REQUIRED ACTION - From the line with "- Register as artist (owner approves)" through the line with "- User can view", repeat the entries verbatim, both end lines included, and add nothing.

TASK MATERIAL -
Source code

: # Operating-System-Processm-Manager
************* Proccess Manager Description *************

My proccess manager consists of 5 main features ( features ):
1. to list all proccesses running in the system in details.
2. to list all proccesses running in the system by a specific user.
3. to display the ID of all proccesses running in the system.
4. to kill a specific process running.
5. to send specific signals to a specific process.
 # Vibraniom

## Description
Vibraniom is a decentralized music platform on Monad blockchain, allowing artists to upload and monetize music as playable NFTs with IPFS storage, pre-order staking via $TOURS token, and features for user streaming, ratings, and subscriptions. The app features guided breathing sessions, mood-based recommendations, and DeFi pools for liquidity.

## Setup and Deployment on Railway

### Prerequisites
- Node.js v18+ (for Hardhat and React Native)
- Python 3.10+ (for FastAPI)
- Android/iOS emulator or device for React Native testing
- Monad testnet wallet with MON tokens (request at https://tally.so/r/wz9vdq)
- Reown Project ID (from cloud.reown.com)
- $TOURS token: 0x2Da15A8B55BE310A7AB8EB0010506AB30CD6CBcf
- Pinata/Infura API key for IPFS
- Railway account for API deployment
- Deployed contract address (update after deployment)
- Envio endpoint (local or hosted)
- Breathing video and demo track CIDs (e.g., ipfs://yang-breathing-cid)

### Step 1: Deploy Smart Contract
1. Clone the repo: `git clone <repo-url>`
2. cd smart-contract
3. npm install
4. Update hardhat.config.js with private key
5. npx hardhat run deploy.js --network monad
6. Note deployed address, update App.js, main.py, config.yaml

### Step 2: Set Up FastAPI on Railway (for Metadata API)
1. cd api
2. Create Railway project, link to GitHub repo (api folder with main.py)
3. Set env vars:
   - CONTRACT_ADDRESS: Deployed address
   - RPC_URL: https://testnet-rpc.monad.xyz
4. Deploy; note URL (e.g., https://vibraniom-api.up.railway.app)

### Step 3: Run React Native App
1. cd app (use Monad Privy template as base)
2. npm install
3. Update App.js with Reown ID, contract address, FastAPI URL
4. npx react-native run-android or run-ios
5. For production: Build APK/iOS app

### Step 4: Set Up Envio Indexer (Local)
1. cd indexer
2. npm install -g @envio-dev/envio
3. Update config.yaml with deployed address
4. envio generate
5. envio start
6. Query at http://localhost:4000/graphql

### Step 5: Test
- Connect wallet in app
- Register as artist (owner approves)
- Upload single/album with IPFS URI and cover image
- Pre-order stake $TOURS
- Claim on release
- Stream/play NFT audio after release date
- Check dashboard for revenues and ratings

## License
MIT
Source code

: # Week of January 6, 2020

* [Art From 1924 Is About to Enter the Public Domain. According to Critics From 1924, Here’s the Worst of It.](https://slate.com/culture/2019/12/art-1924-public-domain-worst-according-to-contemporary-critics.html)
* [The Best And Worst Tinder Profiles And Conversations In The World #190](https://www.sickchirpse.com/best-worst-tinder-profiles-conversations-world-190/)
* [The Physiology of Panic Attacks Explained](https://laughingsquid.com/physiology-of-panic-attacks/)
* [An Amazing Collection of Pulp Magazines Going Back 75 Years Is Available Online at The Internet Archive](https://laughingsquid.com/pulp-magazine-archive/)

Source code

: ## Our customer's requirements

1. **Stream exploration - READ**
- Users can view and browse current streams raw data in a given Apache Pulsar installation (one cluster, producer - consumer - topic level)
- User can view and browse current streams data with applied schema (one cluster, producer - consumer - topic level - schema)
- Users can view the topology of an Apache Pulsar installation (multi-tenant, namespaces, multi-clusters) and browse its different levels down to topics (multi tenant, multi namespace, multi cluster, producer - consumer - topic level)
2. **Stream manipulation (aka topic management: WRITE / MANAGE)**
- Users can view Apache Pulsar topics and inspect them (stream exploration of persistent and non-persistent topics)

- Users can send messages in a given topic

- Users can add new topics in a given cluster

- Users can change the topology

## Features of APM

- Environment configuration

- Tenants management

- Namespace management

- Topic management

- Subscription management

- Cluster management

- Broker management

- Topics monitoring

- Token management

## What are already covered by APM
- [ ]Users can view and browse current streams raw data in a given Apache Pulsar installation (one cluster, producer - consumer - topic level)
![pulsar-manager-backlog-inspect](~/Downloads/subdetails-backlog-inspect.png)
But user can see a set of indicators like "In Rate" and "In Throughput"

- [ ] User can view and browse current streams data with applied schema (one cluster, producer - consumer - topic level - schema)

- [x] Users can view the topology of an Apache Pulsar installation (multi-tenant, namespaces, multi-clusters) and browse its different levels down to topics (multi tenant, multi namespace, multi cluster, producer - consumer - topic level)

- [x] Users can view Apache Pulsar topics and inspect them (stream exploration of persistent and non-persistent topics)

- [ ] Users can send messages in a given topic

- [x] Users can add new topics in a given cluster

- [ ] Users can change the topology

FINAL ANSWER -
- Register as artist (owner approves)
- Upload single/album with IPFS URI and cover image
- Pre-order stake $TOURS
- Claim on release
- Stream/play NFT audio after release date
- Check dashboard for revenues and ratings

## License
MIT
Source code

: # Week of January 6, 2020

* [Art From 1924 Is About to Enter the Public Domain. According to Critics From 1924, Here’s the Worst of It.](https://slate.com/culture/2019/12/art-1924-public-domain-worst-according-to-contemporary-critics.html)
* [The Best And Worst Tinder Profiles And Conversations In The World #190](https://www.sickchirpse.com/best-worst-tinder-profiles-conversations-world-190/)
* [The Physiology of Panic Attacks Explained](https://laughingsquid.com/physiology-of-panic-attacks/)
* [An Amazing Collection of Pulp Magazines Going Back 75 Years Is Available Online at The Internet Archive](https://laughingsquid.com/pulp-magazine-archive/)

Source code

: ## Our customer's requirements

1. **Stream exploration - READ**
- Users can view and browse current streams raw data in a given Apache Pulsar installation (one cluster, producer - consumer - topic level)
- User can view and browse current streams data with applied schema (one cluster, producer - consumer - topic level - schema)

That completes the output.